When it came to selecting a career, ‘sommelier’ suddenly leaped into the ‘desirable’ category. Possibly uniquely in the world, young Japanese women joined the profession in droves. Today, they represent 13,000, or nearly half, of the membership of the JSA.

Watching this unfold, I had no reason to imagine that the Japanese were simply a few years ahead of the rest of the world. I never foresaw that the word ‘somm’ would find its way into Anglo Saxon dictionaries, much less provide the title and subject for a couple of movies, or that PR professionals would have to start communicating to sommeliers as well as wine writers.

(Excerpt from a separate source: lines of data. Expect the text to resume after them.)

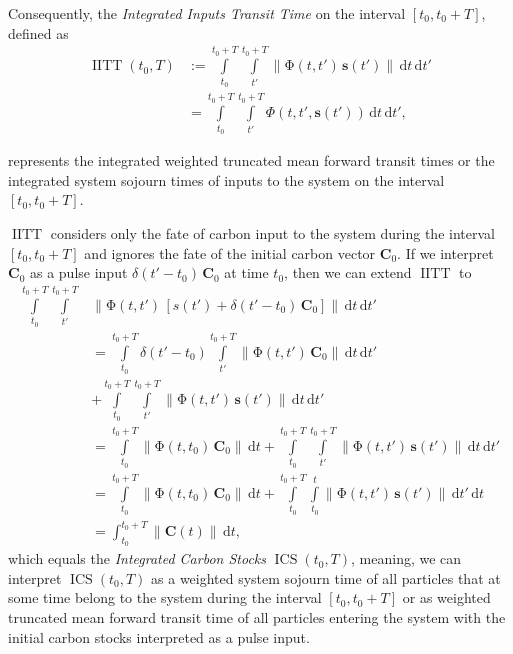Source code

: \documentclass[ProofPDF]{./Styles/Jnls-Template-V3}
\newcommand{\IITT}{\operatorname{IITT}}
\newcommand{\ICS}{\operatorname{ICS}}
\newcommand{\intl}{\int\limits}
\newcommand{\dd}[1]{\,\mathrm{d}#1}
\renewcommand{\vec}[1]{\mathbf{#1}}
\newcommand{\tens}[1]{\mathrm{#1}}
\newcommand{\itPhi}{\mathit{\Phi}}
\newcommand{\vnorm}[1]{\left\|#1\right\|}
\begin{document}
Consequently, the \emph{Integrated Inputs Transit Time} on the interval $[t_0, t_0+T]$, defined as
\begin{equation}
    \label{eqn:IITT}
    \begin{aligned}
        \IITT(t_0, T) &:= \intl_{t_0}^{t_0+T} \intl_{t'}^{t_0+T} \vnorm{\tens{\Phi}(t,t')\,\vec{s}(t')}\dd{t}\dd{t'} \\
        & = \intl_{t_0}^{t_0+T} \intl_{t'}^{t_0+T} \itPhi(t,t',\vec{s}(t'))\dd{t}\dd{t'},
    \end{aligned}
\end{equation}


represents the integrated weighted truncated mean forward transit times or the integrated system sojourn times of inputs to the system on the interval $[t_0, t_0+T]$.

$\IITT$ considers only the fate of carbon input to the system during the interval $[t_0,t_0+T]$ and ignores the fate of the initial carbon vector $\vec{C}_0$.
If we interpret $\vec{C}_0$ as a pulse input $\delta(t'-t_0)\,\vec{C}_0$ at time $t_0$, then we can extend $\IITT$ to
\begin{equation}
    \label{eqn:ICS}
    \begin{aligned}
        \intl_{t_0}^{t_0+T} \intl_{t'}^{t_0+T} &\vnorm{\tens{\Phi}(t,t')\,\left[s(t')+ \delta(t'-t_0)\,\vec{C}_0\right]}\dd{t}\dd{t'} \\
        &=\intl_{t_0}^{t_0+T} \delta(t'-t_0) \intl_{t'}^{t_0+T}\vnorm{\tens{\Phi}(t,t')\,\vec{C}_0}\dd{t}\dd{t'} \\
        &+ \intl_{t_0}^{t_0+T}\intl_{t'}^{t_0+T}\vnorm{\tens{\Phi}(t,t')\,\vec{s}(t')}\dd{t}\dd{t'}\\
        &= \intl_{t_0}^{t_0+T}\vnorm{\tens{\Phi}(t,t_0)\,\vec{C}_0}\dd{t} +\intl_{t_0}^{t_0+T}\intl_{t'}^{t_0+T}\vnorm{\tens{\Phi}(t,t')\,\vec{s}(t')}\dd{t}\dd{t'}\\
        & = \intl_{t_0}^{t_0+T}\vnorm{\tens{\Phi}(t,t_0)\,\vec{C}_0}\dd{t} + \intl_{t_0}^{t_0+T} \intl_{t_0}^t \vnorm{\tens{\Phi}(t,t')\,\vec{s}(t')}\dd{t'}\dd{t}\\
        &= \int_{t_0}^{t_0+T} \vnorm{\vec{C}(t)}\dd{t},
    \end{aligned}
\end{equation}
which equals the \emph{Integrated Carbon Stocks} $\ICS(t_0,T)$, meaning, we can interpret $\ICS(t_0, T)$ as a weighted system sojourn time of all particles that at some time belong to the system during the interval $[t_0,t_0+T]$ or as weighted truncated mean forward transit time of all particles entering the system with the initial carbon stocks interpreted as a pulse input.
\end{document}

All of which begs the obvious question: why?

First of course, there’s the partial vacuum caused by the decline in the influence of traditional wine media, along with confusion over the value of critics, lifestyle writers, bloggers and ‘influencers’. Sommeliers are a known value who have the additional quality of actually buying the wine rather than requesting free samples.

But there’s more to it than that. Today’s sommelier is a very different animal to her counterpart of previous generations. The man – and it was almost always a man – with the tastevin hanging around his neck in the Michelin-starred restaurant of the 1980s didn’t have to keep up with trends and to know what was ‘hot’. He merely had to have, and know how to serve, the right classics from the right vintages.

He was also a lot less focused on a career path that would involve changing jobs every year or so, with a possible goal of becoming a ‘group sommelier’ or consultant who doesn’t have to spend their evenings dealing with customers.

Today’s sommelier is a brand in their own right. They almost certainly have a sizeable socal media following – a key requirement when applying for a new job – and a blog in which they can tell the world about their latest discoveries.

And ‘the world’, in this case, means other sommeliers. As the local and international competitions illustrate, wine service is a highly competitive business these days. Wine critics pay little attention to what their colleagues have recommended; sommeliers, on the other hand, are paranoid about missing out on a trend that might have caught the attention of some of their top customers. So when a Manhattan somm blogs about the exciting mud-hued Albanian rosé he’s just listed, his counterpart in Moscow or Madrid will make a mental note about it and, before long, there will be a minor international outbreak of Albanian wine.

Nowhere has this been more visible than in natural wine, which is still almost invisible in most retail stores, but is almost obligatory on the lists of restaurants with any kind of aspiration to be taken seriously.

I’m writing this as I prepare to head to Antwerp to attend the Meilleur Sommelier du Monde competition, at which there will, of course, be some terrific masterclasses hosted by sponsors who are eager to build relationships with the international competitors.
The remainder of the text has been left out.